> **About this task**:
Check every line of the listing below for the word "Usage" and give the number of lines where it appears, with nothing added.

> **Records to use**:
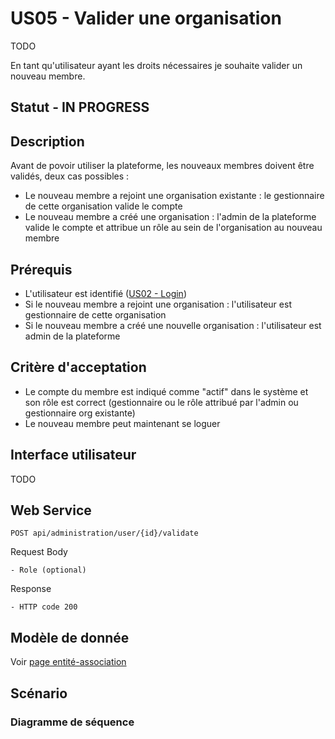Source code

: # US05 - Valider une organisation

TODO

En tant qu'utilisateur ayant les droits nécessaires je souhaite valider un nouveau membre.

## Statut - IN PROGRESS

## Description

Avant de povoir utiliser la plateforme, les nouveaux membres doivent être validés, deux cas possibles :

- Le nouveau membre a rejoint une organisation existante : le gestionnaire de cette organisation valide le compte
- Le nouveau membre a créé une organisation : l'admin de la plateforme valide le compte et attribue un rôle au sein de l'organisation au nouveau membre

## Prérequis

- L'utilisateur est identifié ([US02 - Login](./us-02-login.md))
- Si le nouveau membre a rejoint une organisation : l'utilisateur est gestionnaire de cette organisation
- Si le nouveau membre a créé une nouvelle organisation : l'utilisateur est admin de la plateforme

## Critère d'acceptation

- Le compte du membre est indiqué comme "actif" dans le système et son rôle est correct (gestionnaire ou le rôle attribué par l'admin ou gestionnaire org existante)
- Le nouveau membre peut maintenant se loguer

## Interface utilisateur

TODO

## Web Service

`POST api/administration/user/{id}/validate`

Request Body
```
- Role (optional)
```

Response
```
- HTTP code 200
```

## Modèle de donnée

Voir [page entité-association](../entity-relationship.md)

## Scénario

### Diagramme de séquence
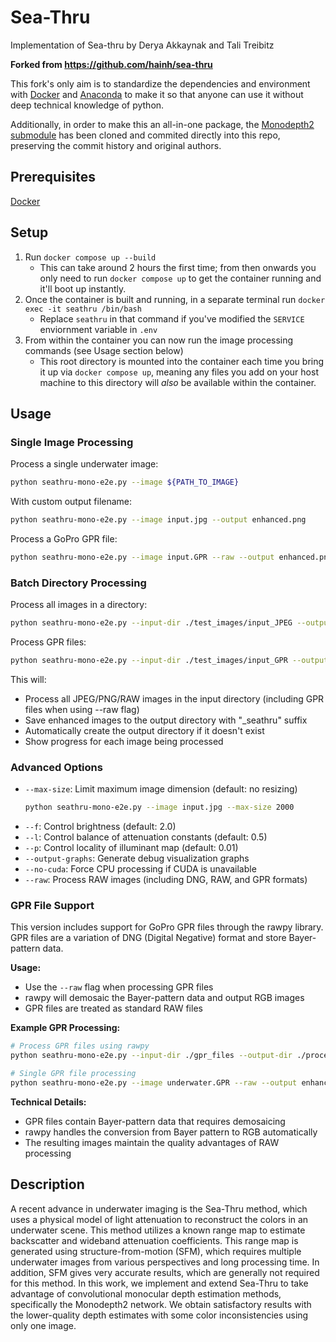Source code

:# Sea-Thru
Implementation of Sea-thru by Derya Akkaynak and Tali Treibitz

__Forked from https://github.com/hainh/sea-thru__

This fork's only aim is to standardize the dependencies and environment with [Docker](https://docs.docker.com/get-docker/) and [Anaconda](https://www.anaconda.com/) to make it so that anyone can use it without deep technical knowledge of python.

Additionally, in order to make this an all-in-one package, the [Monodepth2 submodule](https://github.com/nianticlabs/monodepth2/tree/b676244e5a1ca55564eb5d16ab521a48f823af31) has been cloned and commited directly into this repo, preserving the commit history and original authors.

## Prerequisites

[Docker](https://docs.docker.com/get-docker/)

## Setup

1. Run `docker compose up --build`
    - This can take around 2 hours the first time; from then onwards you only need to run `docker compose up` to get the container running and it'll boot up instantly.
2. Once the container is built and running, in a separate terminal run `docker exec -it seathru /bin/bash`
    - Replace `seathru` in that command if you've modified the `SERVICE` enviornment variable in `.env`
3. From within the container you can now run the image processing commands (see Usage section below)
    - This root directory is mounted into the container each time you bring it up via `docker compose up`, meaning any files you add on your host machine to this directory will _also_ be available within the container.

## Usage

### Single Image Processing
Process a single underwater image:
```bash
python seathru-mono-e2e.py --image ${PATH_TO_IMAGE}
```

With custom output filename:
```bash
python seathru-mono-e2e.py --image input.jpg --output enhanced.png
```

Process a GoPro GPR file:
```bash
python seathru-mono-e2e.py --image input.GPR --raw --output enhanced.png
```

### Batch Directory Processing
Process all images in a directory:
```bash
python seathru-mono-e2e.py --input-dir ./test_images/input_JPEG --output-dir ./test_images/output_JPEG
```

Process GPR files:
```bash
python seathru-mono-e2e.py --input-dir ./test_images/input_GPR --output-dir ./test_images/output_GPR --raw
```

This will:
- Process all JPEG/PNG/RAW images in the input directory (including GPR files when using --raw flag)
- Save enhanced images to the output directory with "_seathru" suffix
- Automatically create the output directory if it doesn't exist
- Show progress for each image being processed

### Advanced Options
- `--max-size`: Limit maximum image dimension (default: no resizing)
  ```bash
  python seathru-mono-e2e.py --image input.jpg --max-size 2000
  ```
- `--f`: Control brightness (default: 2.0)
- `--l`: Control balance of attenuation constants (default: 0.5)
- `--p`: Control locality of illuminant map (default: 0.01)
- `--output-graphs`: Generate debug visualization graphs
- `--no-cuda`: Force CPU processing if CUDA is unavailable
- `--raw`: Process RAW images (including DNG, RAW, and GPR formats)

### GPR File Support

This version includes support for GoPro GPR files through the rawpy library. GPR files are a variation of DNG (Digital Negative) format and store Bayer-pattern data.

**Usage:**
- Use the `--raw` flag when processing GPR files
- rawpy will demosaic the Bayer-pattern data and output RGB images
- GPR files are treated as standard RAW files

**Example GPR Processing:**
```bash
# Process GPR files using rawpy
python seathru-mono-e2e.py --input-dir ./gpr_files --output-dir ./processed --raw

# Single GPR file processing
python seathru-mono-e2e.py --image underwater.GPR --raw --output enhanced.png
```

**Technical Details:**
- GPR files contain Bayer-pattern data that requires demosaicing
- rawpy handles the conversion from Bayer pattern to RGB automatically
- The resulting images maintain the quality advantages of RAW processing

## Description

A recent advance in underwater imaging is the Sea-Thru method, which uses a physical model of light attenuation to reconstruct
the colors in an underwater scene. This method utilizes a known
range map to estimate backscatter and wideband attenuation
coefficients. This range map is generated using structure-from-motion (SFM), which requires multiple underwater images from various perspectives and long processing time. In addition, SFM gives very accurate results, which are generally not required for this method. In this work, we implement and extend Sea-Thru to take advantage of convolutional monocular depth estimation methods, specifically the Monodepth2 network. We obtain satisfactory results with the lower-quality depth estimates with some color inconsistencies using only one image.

> **Task output**:
3